In the records below, the line with "AWS 12-month trial" opens the range and the line with "2. Change the chart position or size" closes it; print that range exactly and nothing else.

═══ INFORMATION

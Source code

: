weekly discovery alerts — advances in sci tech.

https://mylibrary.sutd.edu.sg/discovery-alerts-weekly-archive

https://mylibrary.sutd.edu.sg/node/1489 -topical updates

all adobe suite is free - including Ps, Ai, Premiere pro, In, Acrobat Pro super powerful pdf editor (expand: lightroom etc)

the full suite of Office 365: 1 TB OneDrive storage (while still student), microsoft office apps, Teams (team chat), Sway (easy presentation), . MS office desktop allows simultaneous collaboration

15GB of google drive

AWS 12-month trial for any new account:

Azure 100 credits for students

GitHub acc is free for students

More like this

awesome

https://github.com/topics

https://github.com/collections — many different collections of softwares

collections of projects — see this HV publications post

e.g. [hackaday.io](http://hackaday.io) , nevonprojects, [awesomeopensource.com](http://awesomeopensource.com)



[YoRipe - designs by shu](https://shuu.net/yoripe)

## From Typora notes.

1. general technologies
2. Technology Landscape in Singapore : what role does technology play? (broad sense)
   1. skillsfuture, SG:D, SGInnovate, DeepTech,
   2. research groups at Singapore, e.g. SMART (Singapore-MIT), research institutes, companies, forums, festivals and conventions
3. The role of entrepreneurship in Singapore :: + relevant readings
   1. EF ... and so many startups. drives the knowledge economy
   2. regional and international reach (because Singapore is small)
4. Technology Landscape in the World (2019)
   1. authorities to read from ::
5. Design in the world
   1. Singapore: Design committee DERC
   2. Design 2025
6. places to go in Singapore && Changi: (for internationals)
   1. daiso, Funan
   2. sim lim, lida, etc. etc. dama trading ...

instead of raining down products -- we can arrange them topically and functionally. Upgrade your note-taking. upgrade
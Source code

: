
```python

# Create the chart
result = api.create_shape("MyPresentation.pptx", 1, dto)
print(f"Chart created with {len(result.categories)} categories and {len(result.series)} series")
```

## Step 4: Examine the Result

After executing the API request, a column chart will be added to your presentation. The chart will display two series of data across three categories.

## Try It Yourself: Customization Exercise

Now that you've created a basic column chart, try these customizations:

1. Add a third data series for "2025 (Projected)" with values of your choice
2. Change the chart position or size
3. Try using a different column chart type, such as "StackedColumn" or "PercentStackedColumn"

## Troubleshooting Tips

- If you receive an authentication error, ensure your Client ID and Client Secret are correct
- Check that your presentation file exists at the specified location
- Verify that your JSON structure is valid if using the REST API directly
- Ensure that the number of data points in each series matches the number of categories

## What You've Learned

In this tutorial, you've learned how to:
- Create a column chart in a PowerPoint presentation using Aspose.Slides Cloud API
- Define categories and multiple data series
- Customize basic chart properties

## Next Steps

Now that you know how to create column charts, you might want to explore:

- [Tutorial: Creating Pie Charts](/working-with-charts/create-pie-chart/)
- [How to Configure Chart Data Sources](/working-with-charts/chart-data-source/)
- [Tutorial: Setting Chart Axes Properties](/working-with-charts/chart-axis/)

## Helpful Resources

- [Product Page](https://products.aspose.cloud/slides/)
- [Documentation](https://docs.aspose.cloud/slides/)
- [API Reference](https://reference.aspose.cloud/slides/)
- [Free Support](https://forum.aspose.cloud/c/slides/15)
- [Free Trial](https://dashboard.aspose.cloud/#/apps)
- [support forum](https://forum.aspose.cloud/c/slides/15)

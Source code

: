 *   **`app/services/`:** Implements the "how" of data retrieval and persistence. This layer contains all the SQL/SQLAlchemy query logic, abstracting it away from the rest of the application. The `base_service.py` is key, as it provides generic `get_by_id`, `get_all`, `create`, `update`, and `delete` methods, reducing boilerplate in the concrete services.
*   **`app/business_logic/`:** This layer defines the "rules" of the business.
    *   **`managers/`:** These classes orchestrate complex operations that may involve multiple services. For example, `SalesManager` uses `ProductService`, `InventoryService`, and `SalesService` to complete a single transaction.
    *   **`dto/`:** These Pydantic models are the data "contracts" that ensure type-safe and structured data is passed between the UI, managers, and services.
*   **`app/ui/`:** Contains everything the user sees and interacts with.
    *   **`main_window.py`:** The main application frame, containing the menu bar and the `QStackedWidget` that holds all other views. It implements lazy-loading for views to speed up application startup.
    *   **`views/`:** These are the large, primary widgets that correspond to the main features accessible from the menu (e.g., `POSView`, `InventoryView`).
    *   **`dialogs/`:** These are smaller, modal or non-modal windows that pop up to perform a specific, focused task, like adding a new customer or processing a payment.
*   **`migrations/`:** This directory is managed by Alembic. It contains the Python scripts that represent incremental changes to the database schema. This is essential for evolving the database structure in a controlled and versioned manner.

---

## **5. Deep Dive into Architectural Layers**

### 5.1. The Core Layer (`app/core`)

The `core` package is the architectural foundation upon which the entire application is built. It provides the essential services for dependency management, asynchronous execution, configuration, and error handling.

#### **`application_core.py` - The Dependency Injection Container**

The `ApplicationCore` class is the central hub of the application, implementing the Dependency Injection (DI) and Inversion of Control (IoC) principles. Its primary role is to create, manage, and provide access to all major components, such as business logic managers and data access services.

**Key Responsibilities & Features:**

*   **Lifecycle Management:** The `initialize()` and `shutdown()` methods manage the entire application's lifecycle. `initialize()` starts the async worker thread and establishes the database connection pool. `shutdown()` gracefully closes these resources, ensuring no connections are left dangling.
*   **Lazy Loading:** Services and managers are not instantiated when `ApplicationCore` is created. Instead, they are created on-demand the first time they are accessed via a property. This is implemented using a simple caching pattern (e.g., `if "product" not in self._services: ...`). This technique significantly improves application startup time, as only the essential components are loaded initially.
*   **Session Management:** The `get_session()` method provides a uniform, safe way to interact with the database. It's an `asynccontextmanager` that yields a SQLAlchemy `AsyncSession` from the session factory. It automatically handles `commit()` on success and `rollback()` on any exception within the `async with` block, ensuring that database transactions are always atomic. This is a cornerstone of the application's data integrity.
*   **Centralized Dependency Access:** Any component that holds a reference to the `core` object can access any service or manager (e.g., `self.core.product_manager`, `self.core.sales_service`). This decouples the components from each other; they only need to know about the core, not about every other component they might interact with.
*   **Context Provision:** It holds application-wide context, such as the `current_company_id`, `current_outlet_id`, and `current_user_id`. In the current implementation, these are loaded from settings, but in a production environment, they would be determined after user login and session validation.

══════

• [YOUR RESPONSE]:
AWS 12-month trial for any new account:

Azure 100 credits for students

GitHub acc is free for students

More like this

awesome

https://github.com/topics

https://github.com/collections — many different collections of softwares

collections of projects — see this HV publications post

e.g. [hackaday.io](http://hackaday.io) , nevonprojects, [awesomeopensource.com](http://awesomeopensource.com)



[YoRipe - designs by shu](https://shuu.net/yoripe)

## From Typora notes.

1. general technologies
2. Technology Landscape in Singapore : what role does technology play? (broad sense)
   1. skillsfuture, SG:D, SGInnovate, DeepTech,
   2. research groups at Singapore, e.g. SMART (Singapore-MIT), research institutes, companies, forums, festivals and conventions
3. The role of entrepreneurship in Singapore :: + relevant readings
   1. EF ... and so many startups. drives the knowledge economy
   2. regional and international reach (because Singapore is small)
4. Technology Landscape in the World (2019)
   1. authorities to read from ::
5. Design in the world
   1. Singapore: Design committee DERC
   2. Design 2025
6. places to go in Singapore && Changi: (for internationals)
   1. daiso, Funan
   2. sim lim, lida, etc. etc. dama trading ...

instead of raining down products -- we can arrange them topically and functionally. Upgrade your note-taking. upgrade
Source code

:
```python

# Create the chart
result = api.create_shape("MyPresentation.pptx", 1, dto)
print(f"Chart created with {len(result.categories)} categories and {len(result.series)} series")
```

## Step 4: Examine the Result

After executing the API request, a column chart will be added to your presentation. The chart will display two series of data across three categories.

## Try It Yourself: Customization Exercise

Now that you've created a basic column chart, try these customizations:

1. Add a third data series for "2025 (Projected)" with values of your choice
2. Change the chart position or size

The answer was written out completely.